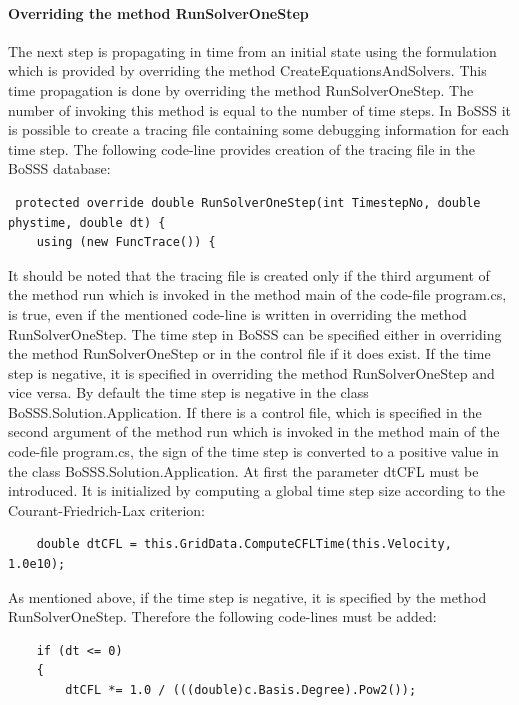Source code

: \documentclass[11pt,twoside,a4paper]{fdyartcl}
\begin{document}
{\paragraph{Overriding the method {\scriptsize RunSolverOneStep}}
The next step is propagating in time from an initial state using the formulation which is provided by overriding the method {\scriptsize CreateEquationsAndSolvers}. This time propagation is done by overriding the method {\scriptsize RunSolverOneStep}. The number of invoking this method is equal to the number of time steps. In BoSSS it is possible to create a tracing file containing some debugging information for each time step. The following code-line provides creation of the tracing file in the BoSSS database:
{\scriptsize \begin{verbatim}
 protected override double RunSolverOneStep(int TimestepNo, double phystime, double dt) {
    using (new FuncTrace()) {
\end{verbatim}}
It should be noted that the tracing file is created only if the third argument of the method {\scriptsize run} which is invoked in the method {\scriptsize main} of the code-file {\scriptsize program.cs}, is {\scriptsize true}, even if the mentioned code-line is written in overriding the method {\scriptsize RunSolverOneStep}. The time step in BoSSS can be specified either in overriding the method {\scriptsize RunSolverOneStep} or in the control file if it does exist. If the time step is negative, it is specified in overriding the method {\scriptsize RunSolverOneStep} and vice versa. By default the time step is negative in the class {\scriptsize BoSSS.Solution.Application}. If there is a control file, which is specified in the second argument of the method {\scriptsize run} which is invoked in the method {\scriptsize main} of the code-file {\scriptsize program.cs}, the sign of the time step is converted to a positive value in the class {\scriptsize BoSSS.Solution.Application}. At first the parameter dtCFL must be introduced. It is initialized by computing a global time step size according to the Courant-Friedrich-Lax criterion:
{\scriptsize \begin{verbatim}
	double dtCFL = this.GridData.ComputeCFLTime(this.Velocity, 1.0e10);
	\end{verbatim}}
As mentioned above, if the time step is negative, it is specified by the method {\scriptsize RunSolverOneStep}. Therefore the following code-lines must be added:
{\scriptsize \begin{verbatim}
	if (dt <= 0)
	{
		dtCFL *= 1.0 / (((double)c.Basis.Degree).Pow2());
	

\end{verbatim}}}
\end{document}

* * * * * * *

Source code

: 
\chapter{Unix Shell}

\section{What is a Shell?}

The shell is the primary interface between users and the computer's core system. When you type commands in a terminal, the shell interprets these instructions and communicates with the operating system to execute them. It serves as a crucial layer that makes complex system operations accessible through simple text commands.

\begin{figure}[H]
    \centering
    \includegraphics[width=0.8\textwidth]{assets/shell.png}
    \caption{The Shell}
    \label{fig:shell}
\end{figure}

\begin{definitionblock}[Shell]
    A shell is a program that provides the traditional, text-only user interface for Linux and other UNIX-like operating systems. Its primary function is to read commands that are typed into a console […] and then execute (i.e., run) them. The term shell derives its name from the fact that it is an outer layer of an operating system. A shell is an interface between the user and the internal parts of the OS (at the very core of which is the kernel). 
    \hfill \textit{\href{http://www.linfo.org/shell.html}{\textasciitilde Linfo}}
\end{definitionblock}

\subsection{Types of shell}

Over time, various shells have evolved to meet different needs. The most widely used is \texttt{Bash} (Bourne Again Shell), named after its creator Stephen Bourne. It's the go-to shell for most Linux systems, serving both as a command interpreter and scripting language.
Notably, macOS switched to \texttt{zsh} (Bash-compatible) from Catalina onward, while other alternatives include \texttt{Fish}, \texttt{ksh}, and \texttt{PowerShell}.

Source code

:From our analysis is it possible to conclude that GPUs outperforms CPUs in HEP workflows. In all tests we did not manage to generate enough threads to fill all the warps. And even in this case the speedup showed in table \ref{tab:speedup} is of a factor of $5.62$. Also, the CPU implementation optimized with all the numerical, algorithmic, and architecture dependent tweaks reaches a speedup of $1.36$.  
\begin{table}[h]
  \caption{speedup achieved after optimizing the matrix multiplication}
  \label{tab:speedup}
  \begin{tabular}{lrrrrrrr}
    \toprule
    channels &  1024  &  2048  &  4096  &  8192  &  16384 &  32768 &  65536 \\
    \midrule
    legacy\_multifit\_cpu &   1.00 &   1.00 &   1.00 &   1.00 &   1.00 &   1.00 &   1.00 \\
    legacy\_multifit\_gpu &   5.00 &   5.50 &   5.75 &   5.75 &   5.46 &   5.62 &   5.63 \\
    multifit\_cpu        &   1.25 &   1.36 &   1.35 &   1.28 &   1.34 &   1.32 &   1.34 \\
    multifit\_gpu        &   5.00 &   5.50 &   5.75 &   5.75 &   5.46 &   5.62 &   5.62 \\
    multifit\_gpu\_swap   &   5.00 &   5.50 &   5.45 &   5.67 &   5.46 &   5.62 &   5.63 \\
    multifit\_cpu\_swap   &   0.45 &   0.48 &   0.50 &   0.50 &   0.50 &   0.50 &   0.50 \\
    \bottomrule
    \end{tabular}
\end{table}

* * * * * * *

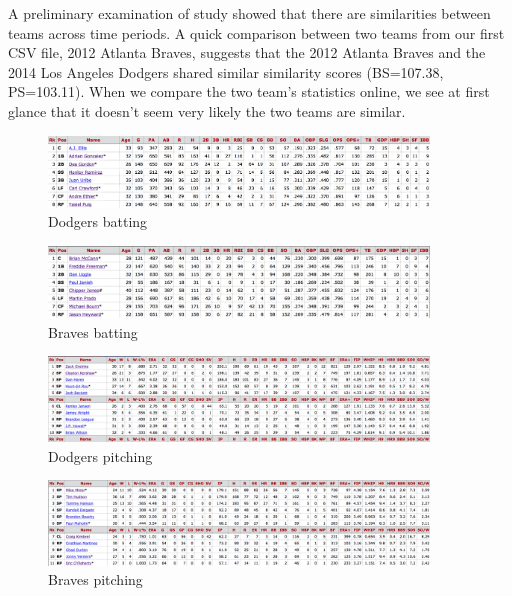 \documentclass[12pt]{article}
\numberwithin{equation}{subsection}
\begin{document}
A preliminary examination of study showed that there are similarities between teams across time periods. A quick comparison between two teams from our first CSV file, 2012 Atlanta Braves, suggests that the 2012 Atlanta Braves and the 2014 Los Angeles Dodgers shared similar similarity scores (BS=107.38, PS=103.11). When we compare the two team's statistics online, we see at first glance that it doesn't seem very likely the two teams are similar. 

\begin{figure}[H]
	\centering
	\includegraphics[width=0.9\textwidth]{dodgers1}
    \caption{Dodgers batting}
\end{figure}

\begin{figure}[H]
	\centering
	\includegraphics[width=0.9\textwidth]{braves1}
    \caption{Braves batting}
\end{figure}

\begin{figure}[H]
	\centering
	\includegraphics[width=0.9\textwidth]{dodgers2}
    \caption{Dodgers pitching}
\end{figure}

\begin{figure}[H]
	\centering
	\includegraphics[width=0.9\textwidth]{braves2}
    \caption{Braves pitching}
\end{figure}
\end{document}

* * * * * * *

◆ **EXERCISE**
Find every line in the records that uses the string "double", then copy it.

◆ **RESPONSE**
 protected override double RunSolverOneStep(int TimestepNo, double phystime, double dt) {
	double dtCFL = this.GridData.ComputeCFLTime(this.Velocity, 1.0e10);
		dtCFL *= 1.0 / (((double)c.Basis.Degree).Pow2());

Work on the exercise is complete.